Für das Top-Management ist es heutzutage eine große Herausforderung, den Einsatz von Informationstechnologien (IT) nach sinnvollen betriebswirtschaftlichen Aspekten zu steuern. Die Beurteilung der IT-Kosten und deren Verrechnung bzw. Verteilung innerhalb des Unternehmens sind ohne ein sinnvolles Controlling kaum möglich. Ein IT-Controlling kann hier Abhilfe schaffen. Damit sich der Einsatz von IT betriebswirtschaftlich rechnet, werden für den Bereich des IT-Controllings auch Ansätze des allgemeinen Controllings genutzt. Den Unter-nehmensverantwortlichen bietet das Controlling eine „Navigationshilfe" für die Steuerung des Unternehmens.
In der heutigen Zeit müssen Unternehmen aufgrund gesetzlicher Auflagen und betriebswirtschaftlichen Notwendigkeiten von hohen Investitionen und permanenten Folgekosten im Bereich der IT-Infrastruktur und der IT-Sicherheit investieren. Je nach Detailgrad und Modellierungsmöglichkeit des IT-Controllings lassen sich so auch alternative Szenarien für Investitionsentscheidungen rechnen. Dies gilt für alle Branchen und damit auch für den Gesundheitsbereich. In den letzten Jahren zeigt sich auch im Gesundheitswesen die Wesentlichkeit der IT, so dass in dem Zusammenhang bspw. auch separate IT-Strategien zur Unterstützung der übergeordneten Unternehmensstrategie erstellt werden.

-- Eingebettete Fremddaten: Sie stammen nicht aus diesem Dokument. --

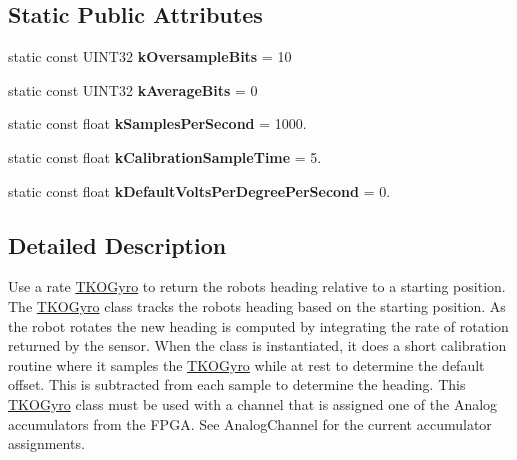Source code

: \subsection*{Static Public Attributes}
\begin{DoxyCompactItemize}
\item 
\hypertarget{class_t_k_o_gyro_a794fe010f1390eb92d175ce8ace372fd}{static const U\-I\-N\-T32 {\bfseries k\-Oversample\-Bits} = 10}\label{class_t_k_o_gyro_a794fe010f1390eb92d175ce8ace372fd}

\item 
\hypertarget{class_t_k_o_gyro_a52e7e66f6fcdc4f9f34c0de39d88e427}{static const U\-I\-N\-T32 {\bfseries k\-Average\-Bits} = 0}\label{class_t_k_o_gyro_a52e7e66f6fcdc4f9f34c0de39d88e427}

\item 
\hypertarget{class_t_k_o_gyro_aa6e80a68440185d245310d30e714a9c7}{static const float {\bfseries k\-Samples\-Per\-Second} = 1000.}\label{class_t_k_o_gyro_aa6e80a68440185d245310d30e714a9c7}

\item 
\hypertarget{class_t_k_o_gyro_a0c74698b86f1125fac52fc9d3e2d4bf2}{static const float {\bfseries k\-Calibration\-Sample\-Time} = 5.}\label{class_t_k_o_gyro_a0c74698b86f1125fac52fc9d3e2d4bf2}

\item 
\hypertarget{class_t_k_o_gyro_aeb705e001e8af34a337ca38d178f386d}{static const float {\bfseries k\-Default\-Volts\-Per\-Degree\-Per\-Second} = 0.}\label{class_t_k_o_gyro_aeb705e001e8af34a337ca38d178f386d}

\end{DoxyCompactItemize}


\subsection{Detailed Description}
Use a rate \hyperlink{class_t_k_o_gyro}{T\-K\-O\-Gyro} to return the robots heading relative to a starting position. The \hyperlink{class_t_k_o_gyro}{T\-K\-O\-Gyro} class tracks the robots heading based on the starting position. As the robot rotates the new heading is computed by integrating the rate of rotation returned by the sensor. When the class is instantiated, it does a short calibration routine where it samples the \hyperlink{class_t_k_o_gyro}{T\-K\-O\-Gyro} while at rest to determine the default offset. This is subtracted from each sample to determine the heading. This \hyperlink{class_t_k_o_gyro}{T\-K\-O\-Gyro} class must be used with a channel that is assigned one of the Analog accumulators from the F\-P\-G\-A. See Analog\-Channel for the current accumulator assignments. 

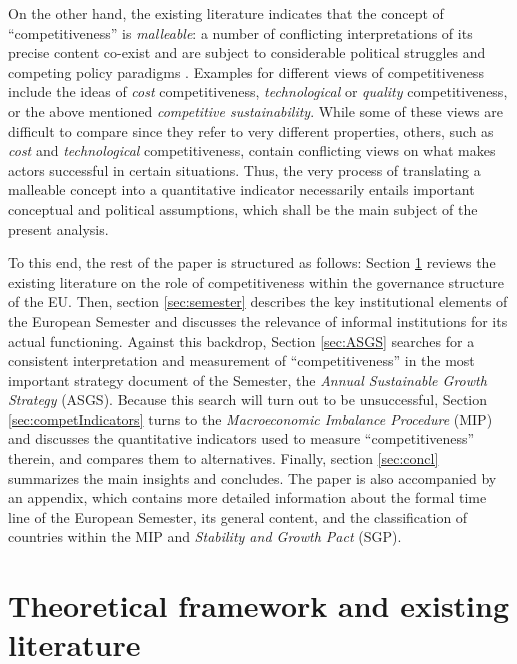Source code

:\documentclass[
]{article}
\begin{document}
On the other hand, the existing literature indicates that the concept of
\enquote{competitiveness} is \emph{malleable}: a number of conflicting interpretations of
its precise content co-exist and are subject to considerable political struggles
and competing policy paradigms \citep[e.g.][]{Borras2011, Princen2016}.
Examples for different views of competitiveness include the ideas of
\emph{cost} competitiveness, \emph{technological} or \emph{quality} competitiveness, or the
above mentioned \emph{competitive sustainability}.
While some of these views are difficult to compare since they refer to very
different properties, others, such as \emph{cost} and \emph{technological} competitiveness,
contain conflicting views on what makes actors successful in certain situations.
Thus, the very process of translating a malleable concept into a quantitative
indicator necessarily entails important conceptual and political assumptions,
which shall be the main subject of the present analysis.

To this end, the rest of the paper is structured as follows: Section \ref{sec:litreview}
reviews the existing literature on the role of competitiveness
within the governance structure of the EU. Then, section \ref{sec:semester}
describes the key institutional elements of the European Semester and
discusses the relevance of informal institutions for its actual functioning.
Against this backdrop, Section
\ref{sec:ASGS} searches for a consistent interpretation and measurement of
\enquote{competitiveness} in the most important strategy document of the Semester, the
\emph{Annual Sustainable Growth Strategy} (ASGS).
Because this search will turn out to be unsuccessful, Section
\ref{sec:competIndicators} turns to the \emph{Macroeconomic Imbalance Procedure} (MIP)
and discusses the quantitative
indicators used to measure \enquote{competitiveness} therein,
and compares them to alternatives.
Finally, section \ref{sec:concl} summarizes the main insights and concludes.
The paper is also accompanied by an appendix, which contains more detailed
information about the formal time line of the European Semester, its general
content, and the classification of countries within the MIP and
\emph{Stability and Growth Pact} (SGP).

\hypertarget{sec:litreview}{%
\section{Theoretical framework and existing literature}\label{sec:litreview}}
\end{document}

(IT-)Controlling - operativ oder strategisch?
In der heutigen Zeit müssen Zahlen, Daten und Fakten dem Management „live" zur Verfügung stehen, um schnell auf ihr internes und externes Umfeld reagieren und operative wie strategische Entscheidungen zeitnah treffen zu können. Dementsprechend unterscheidet das Controlling zwischen operativem und strategischem Controlling.
Merkmale des operativen Controllings sind u. a. ein kurzfristiger Zeitbezug (Blick auf die Gegenwart und die abgeschlossenen Perioden), der spezifische Detailgrad, die quantitativen Ziele, die Binnenorientierung, die Nutzung von Potenzialen und die reaktive Verhaltensweise.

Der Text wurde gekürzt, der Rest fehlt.